SAT proof-checker for cube-and-conquer
The new directory is projects/sat/lrat/cube/. See file README in
that directory.
SAT proof-checker from 2011
An early SAT proof-checker based on resolution may be found in directory
books/projects/sat/zz-resolution-checker/; see the README in that
directory. It was sufficiently efficient to get limited use in industry, but
ultimately was superseded by much more efficient clause-based
proof-checking (see directory books/projects/sat/lrat/).
EDIF conversion
See projects/async/tools/convert-edif.lisp for tools to convert
between EDIF format and corresponding convenient s-expressions.
try-gl-concls
See try-gl-concls for a small but convenient utility to
find all the true conclusions (if any) from a user-provided list of
possible conclusions using gl.
GLMC
GLMC (in directory centaur/glmc) is a connection from ACL2 to
AIG-based hardware model checkers, via gl; this can be used to
prove safety properties without finding an inductive invariant. See gl::glmc for details.
Truth
Directory centaur/truth contains a library for using integers as a
representation for Boolean functions with small (single-digit) numbers of
variables, expressing the functions as truth tables. Truth tables for 5 or
fewer variables are especially efficient since the formulas are represented as
fixnums (at least in 64-bit lisps).
Ipasir
The ipasir::ipasir library (in directory centaur/ipasir)
contains an axiomatized interface for using incremental SAT solver libraries in
ACL2. A solver object is represented as an abstract stobj, and actual solver
functions from a suitable shared library can be called as the implementation.
Integration with aignet is also provided in the book
centaur/aignet/ipasir.
ABNF
The ABNF (Augmented Backus-Naur Form)
library provides (1) a formalization of the syntax and semantics of the
ABNF notation, (2) a verified parser that turns ABNF grammar text (e.g. from
the HTTP RFC) into a formal representation suitable for formal
specification (e.g. for HTTP parsing), and (3) executable operations on ABNF
grammars, e.g. to check their well-formedness and to compose them.
APT
The APT (Automated Program Transformations)

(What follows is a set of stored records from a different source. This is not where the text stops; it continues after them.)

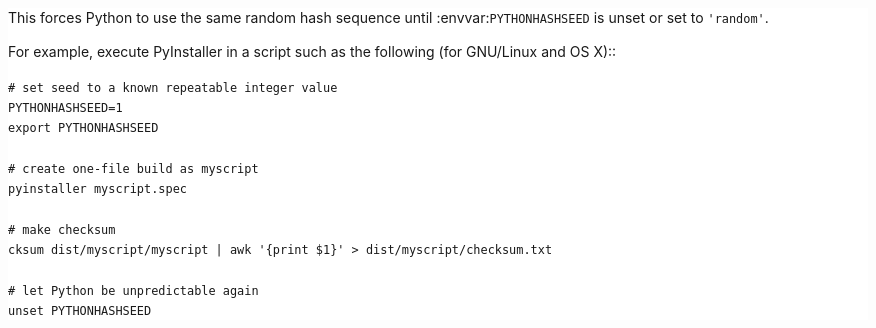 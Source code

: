 This forces Python to use the same random hash sequence until 
:envvar:`PYTHONHASHSEED` is unset or set to ``'random'``. 

For example, execute PyInstaller in a script such as the following (for GNU/Linux and OS X)::
```
# set seed to a known repeatable integer value
PYTHONHASHSEED=1
export PYTHONHASHSEED

# create one-file build as myscript
pyinstaller myscript.spec

# make checksum
cksum dist/myscript/myscript | awk '{print $1}' > dist/myscript/checksum.txt

# let Python be unpredictable again
unset PYTHONHASHSEED
```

library provides tools to transform programs and program specifications
with automated support.
Changes to Existing Libraries
The std/io library now contains lemmas to help users prove
that opened input and output channels remain open until closed, to
aid guard theorem proofs. See open-channel-lemmas.
Miscellaneous std changes
The why and why-explain convenience macros in
std/std-customization.lsp now support rule classes other than
:rewrite.
The rule sets-are-true-lists has been split into three rules with the
same formula: a disabled rewrite rule of that name, a compound-recognizer rule sets-are-true-lists-compound-recognizer, and a
rewrite rule sets-are-true-lists-cheap whose backchain-limit is
1.
A new utility def-updater-independence-thm for proving stobj (and
stobj-style) accessors independent of updaters has been added to
std/stobjs/updater-independence.lisp.
Kestrel Utilities
The Kestrel Utilities have
undergone several improvements and extensions.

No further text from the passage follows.